Now, at a few points in my life, I replaced formats. My LPs and cassettes became CDs. My RCA Videodisc collection became VHS, and then DVD and Blu-Ray. These newer formats were improvements over the older ones, so I didn't mind upgrading. Like any collector, I wanted the best.
Then things began to get weird.
I had a wall of CDs. A whole wall of them. After the Herculean task of ripping them to mp3s, I noticed I wasn't listening to the physical CDs anymore. My stereo spent a year gathering dust, because I had good speakers on my computer, and an iPod. That lead to an iPhone, iPad, and auxiliary jacks in my car stereos.
Finally, I embraced Apple Airport, and set-up speakers throughout my home, so I could stream music from my computer to any room using my iPhone and iTunes.
The stereo, and the CDs, went bye-bye.
I still like to collect music. I simply no longer needed the tangible object that held the media (LP, cassette, CD.)

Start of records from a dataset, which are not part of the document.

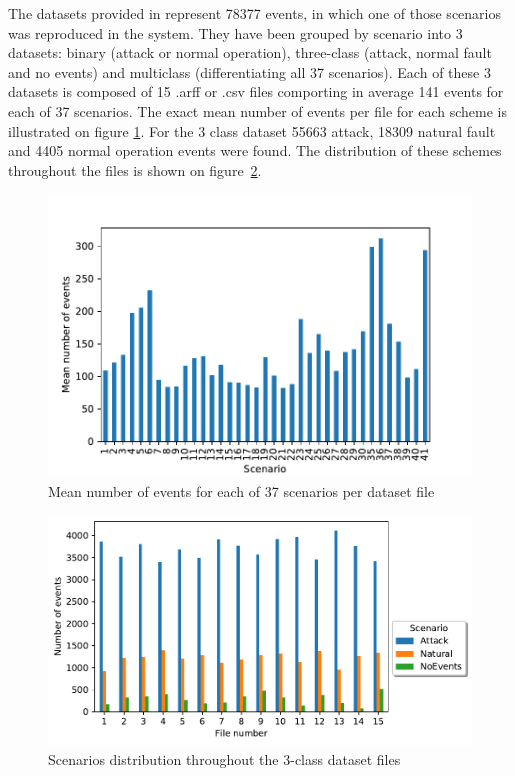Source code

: The datasets provided in \cite{morris_industrial_nodate} represent 78377 events, in which one of those scenarios was reproduced in the system. They have been grouped by scenario into 3 datasets: binary (attack or normal operation), three-class (attack, normal fault and no events) and multiclass (differentiating all 37 scenarios). Each of these 3 datasets is composed of 15 .arff or .csv files comporting in average 141 events for each of 37 scenarios. The exact mean number of events per file for each scheme is illustrated on figure \ref{fig:scen_distro_37}. For the 3 class dataset 55663 attack, 18309 natural fault and 4405 normal operation events were found. The distribution of these schemes throughout the files is shown on figure~\ref{fig:scen_distro_file}.

\begin{figure}[H]
    \centering
    \includegraphics[]{images/distr_allscen.pdf}
    \caption{Mean number of events for each of 37 scenarios per dataset file} \label{fig:scen_distro_37}
\end{figure}

\begin{figure}[H]
    \centering
    \includegraphics[]{images/distr_3classes.pdf}
    \caption{Scenarios distribution throughout the 3-class dataset files}
    \label{fig:scen_distro_file}
\end{figure}

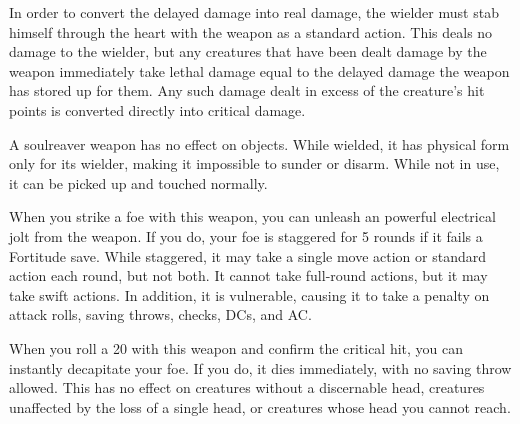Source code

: In order to convert the delayed damage into real damage, the wielder must stab himself through the heart with the weapon as a standard action. This deals no damage to the wielder, but any creatures that have been dealt damage by the weapon immediately take lethal damage equal to the delayed damage the weapon has stored up for them. Any such damage dealt in excess of the creature's hit points is converted directly into critical damage.

A soulreaver weapon has no effect on objects. While wielded, it has physical form only for its wielder, making it impossible to sunder or disarm. While not in use, it can be picked up and touched normally.


 When you strike a foe with this weapon, you can unleash an powerful electrical jolt from the weapon. If you do, your foe is staggered for 5 rounds if it fails a Fortitude save. While staggered, it may take a single move action or standard action each round, but not both. It cannot take full-round actions, but it may take swift actions. In addition, it is vulnerable, causing it to take a  penalty on attack rolls, saving throws, checks, DCs, and AC.


 When you roll a 20 with this weapon and confirm the critical hit, you can instantly decapitate your foe. If you do, it dies immediately, with no saving throw allowed. This has no effect on creatures without a discernable head, creatures unaffected by the loss of a single head, or creatures whose head you cannot reach.


\begin{comment}
\subsection{Rods}

Rods are scepterlike devices that have unique magical powers and do not usually have charges. Anyone can use a rod.

\parhead{Physical Description} Rods weigh approximately 5 pounds.

They range from 2 feet to 3 feet long and are usually made of iron or some other metal. (Many, as noted in their descriptions, can function as light maces or clubs due to their sturdy construction.)

These sturdy items have AC 9, 10 hit points, hardness 10, and a break DC of 27.

\parhead{Activation} Details relating to rod use vary from item to item. See the individual descriptions for specifics.
\end{comment}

Slowly but surely, the same thing is happening with my movie collection. On each of my TVs I have WD Live Hub devices. These stream video files from my computer. It only takes a few minutes to rip an HD DVD to an mkv or iso file, which then sits on my hard drive and can be watched in any room in the house. It can also be taken when travelling--much easier than taking a stack of CDs.
I became so used to using iTunes as a way to organize my music, I bought a program called Movie Collector to keep track of the movies and TV shows I own. Now I can browse my collection on my computer, or my iPhone. I'm also happy streaming Netflix and Hula from the WD devices.
So my physical music collection is gone, and my physical movie collection may some day be gone.
But I always thought I'd keep all my books. Books are special. There's a much greater emotional attachment to them.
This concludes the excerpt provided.